» **Your objective**
Keeping each line intact, print the whole listing.

________________________

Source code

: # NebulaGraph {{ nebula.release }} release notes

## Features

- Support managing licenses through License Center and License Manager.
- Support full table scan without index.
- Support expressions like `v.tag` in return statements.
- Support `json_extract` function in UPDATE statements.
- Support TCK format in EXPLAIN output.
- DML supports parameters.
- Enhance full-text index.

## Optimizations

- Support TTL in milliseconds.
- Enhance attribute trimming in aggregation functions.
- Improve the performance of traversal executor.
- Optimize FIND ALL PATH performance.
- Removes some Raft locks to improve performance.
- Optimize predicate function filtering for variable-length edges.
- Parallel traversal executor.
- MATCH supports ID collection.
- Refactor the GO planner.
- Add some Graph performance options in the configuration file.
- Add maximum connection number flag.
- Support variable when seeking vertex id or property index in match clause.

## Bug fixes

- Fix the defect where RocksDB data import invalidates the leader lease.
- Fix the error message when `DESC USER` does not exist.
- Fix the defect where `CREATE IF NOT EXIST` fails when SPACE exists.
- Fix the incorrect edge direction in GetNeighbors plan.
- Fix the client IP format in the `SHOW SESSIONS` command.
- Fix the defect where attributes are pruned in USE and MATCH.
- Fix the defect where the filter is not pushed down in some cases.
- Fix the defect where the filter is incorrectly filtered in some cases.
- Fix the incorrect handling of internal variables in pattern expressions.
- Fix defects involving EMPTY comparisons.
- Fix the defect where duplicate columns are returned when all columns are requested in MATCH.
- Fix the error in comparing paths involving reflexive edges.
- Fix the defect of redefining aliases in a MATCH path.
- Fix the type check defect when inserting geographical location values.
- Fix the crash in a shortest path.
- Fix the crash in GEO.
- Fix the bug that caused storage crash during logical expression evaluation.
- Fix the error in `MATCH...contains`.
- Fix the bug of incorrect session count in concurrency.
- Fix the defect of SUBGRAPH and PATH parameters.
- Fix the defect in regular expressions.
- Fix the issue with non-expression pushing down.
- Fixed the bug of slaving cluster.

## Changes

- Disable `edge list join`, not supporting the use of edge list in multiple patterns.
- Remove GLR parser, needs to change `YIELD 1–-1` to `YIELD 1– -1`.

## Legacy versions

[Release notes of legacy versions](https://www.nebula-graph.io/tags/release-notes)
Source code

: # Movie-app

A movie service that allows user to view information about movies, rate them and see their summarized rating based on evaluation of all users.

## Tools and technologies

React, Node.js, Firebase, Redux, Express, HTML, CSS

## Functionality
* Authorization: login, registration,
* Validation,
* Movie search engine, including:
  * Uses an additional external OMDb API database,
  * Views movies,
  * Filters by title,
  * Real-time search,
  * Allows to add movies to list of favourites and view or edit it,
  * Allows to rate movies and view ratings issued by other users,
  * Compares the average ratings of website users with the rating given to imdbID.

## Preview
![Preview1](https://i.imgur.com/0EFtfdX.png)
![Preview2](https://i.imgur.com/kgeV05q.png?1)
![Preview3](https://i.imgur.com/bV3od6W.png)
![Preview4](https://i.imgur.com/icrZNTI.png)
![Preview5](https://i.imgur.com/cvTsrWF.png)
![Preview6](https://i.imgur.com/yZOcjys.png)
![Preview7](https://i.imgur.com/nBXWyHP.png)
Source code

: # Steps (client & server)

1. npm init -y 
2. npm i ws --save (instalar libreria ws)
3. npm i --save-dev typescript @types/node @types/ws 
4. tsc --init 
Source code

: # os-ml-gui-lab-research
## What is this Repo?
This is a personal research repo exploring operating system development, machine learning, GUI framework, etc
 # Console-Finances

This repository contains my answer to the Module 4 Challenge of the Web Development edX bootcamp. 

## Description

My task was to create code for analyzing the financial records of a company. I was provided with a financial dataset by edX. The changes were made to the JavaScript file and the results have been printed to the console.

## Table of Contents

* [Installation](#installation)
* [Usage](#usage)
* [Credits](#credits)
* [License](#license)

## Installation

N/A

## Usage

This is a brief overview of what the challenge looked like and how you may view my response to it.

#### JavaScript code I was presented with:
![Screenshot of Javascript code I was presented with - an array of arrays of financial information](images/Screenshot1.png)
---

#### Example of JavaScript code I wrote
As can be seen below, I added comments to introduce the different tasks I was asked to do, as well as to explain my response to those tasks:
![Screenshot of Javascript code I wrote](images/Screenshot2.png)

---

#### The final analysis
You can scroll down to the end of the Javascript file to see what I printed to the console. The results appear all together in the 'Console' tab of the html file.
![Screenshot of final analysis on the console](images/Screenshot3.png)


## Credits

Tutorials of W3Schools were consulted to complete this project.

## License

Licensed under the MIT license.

________________________

» **Task response**
Source code

: # NebulaGraph {{ nebula.release }} release notes

## Features

- Support managing licenses through License Center and License Manager.
- Support full table scan without index.
- Support expressions like `v.tag` in return statements.
- Support `json_extract` function in UPDATE statements.
- Support TCK format in EXPLAIN output.
- DML supports parameters.
- Enhance full-text index.

## Optimizations

- Support TTL in milliseconds.
- Enhance attribute trimming in aggregation functions.
- Improve the performance of traversal executor.
- Optimize FIND ALL PATH performance.
- Removes some Raft locks to improve performance.
- Optimize predicate function filtering for variable-length edges.
- Parallel traversal executor.
- MATCH supports ID collection.
- Refactor the GO planner.
- Add some Graph performance options in the configuration file.
- Add maximum connection number flag.
- Support variable when seeking vertex id or property index in match clause.

## Bug fixes

- Fix the defect where RocksDB data import invalidates the leader lease.
- Fix the error message when `DESC USER` does not exist.
- Fix the defect where `CREATE IF NOT EXIST` fails when SPACE exists.
- Fix the incorrect edge direction in GetNeighbors plan.
- Fix the client IP format in the `SHOW SESSIONS` command.
- Fix the defect where attributes are pruned in USE and MATCH.
- Fix the defect where the filter is not pushed down in some cases.
- Fix the defect where the filter is incorrectly filtered in some cases.
- Fix the incorrect handling of internal variables in pattern expressions.
- Fix defects involving EMPTY comparisons.
- Fix the defect where duplicate columns are returned when all columns are requested in MATCH.
- Fix the error in comparing paths involving reflexive edges.
- Fix the defect of redefining aliases in a MATCH path.
- Fix the type check defect when inserting geographical location values.
- Fix the crash in a shortest path.
- Fix the crash in GEO.
- Fix the bug that caused storage crash during logical expression evaluation.
- Fix the error in `MATCH...contains`.
- Fix the bug of incorrect session count in concurrency.
- Fix the defect of SUBGRAPH and PATH parameters.
- Fix the defect in regular expressions.
- Fix the issue with non-expression pushing down.
- Fixed the bug of slaving cluster.

## Changes

- Disable `edge list join`, not supporting the use of edge list in multiple patterns.
- Remove GLR parser, needs to change `YIELD 1–-1` to `YIELD 1– -1`.

## Legacy versions

[Release notes of legacy versions](https://www.nebula-graph.io/tags/release-notes)
Source code

: # Movie-app

A movie service that allows user to view information about movies, rate them and see their summarized rating based on evaluation of all users.

## Tools and technologies

React, Node.js, Firebase, Redux, Express, HTML, CSS

## Functionality
* Authorization: login, registration,
* Validation,
* Movie search engine, including:
  * Uses an additional external OMDb API database,
  * Views movies,
  * Filters by title,
  * Real-time search,
  * Allows to add movies to list of favourites and view or edit it,
  * Allows to rate movies and view ratings issued by other users,
  * Compares the average ratings of website users with the rating given to imdbID.

## Preview
![Preview1](https://i.imgur.com/0EFtfdX.png)
![Preview2](https://i.imgur.com/kgeV05q.png?1)
![Preview3](https://i.imgur.com/bV3od6W.png)
![Preview4](https://i.imgur.com/icrZNTI.png)
![Preview5](https://i.imgur.com/cvTsrWF.png)
![Preview6](https://i.imgur.com/yZOcjys.png)
![Preview7](https://i.imgur.com/nBXWyHP.png)
Source code

: # Steps (client & server)

1. npm init -y 
2. npm i ws --save (instalar libreria ws)
3. npm i --save-dev typescript @types/node @types/ws 
4. tsc --init 
Source code

: # os-ml-gui-lab-research
## What is this Repo?
This is a personal research repo exploring operating system development, machine learning, GUI framework, etc
 # Console-Finances

This repository contains my answer to the Module 4 Challenge of the Web Development edX bootcamp. 

## Description

My task was to create code for analyzing the financial records of a company. I was provided with a financial dataset by edX. The changes were made to the JavaScript file and the results have been printed to the console.

## Table of Contents

* [Installation](#installation)
* [Usage](#usage)
* [Credits](#credits)
* [License](#license)

## Installation

N/A

## Usage

This is a brief overview of what the challenge looked like and how you may view my response to it.

#### JavaScript code I was presented with:
![Screenshot of Javascript code I was presented with - an array of arrays of financial information](images/Screenshot1.png)
---

#### Example of JavaScript code I wrote
As can be seen below, I added comments to introduce the different tasks I was asked to do, as well as to explain my response to those tasks:
![Screenshot of Javascript code I wrote](images/Screenshot2.png)

---

#### The final analysis
You can scroll down to the end of the Javascript file to see what I printed to the console. The results appear all together in the 'Console' tab of the html file.
![Screenshot of final analysis on the console](images/Screenshot3.png)


## Credits

Tutorials of W3Schools were consulted to complete this project.

## License

Licensed under the MIT license.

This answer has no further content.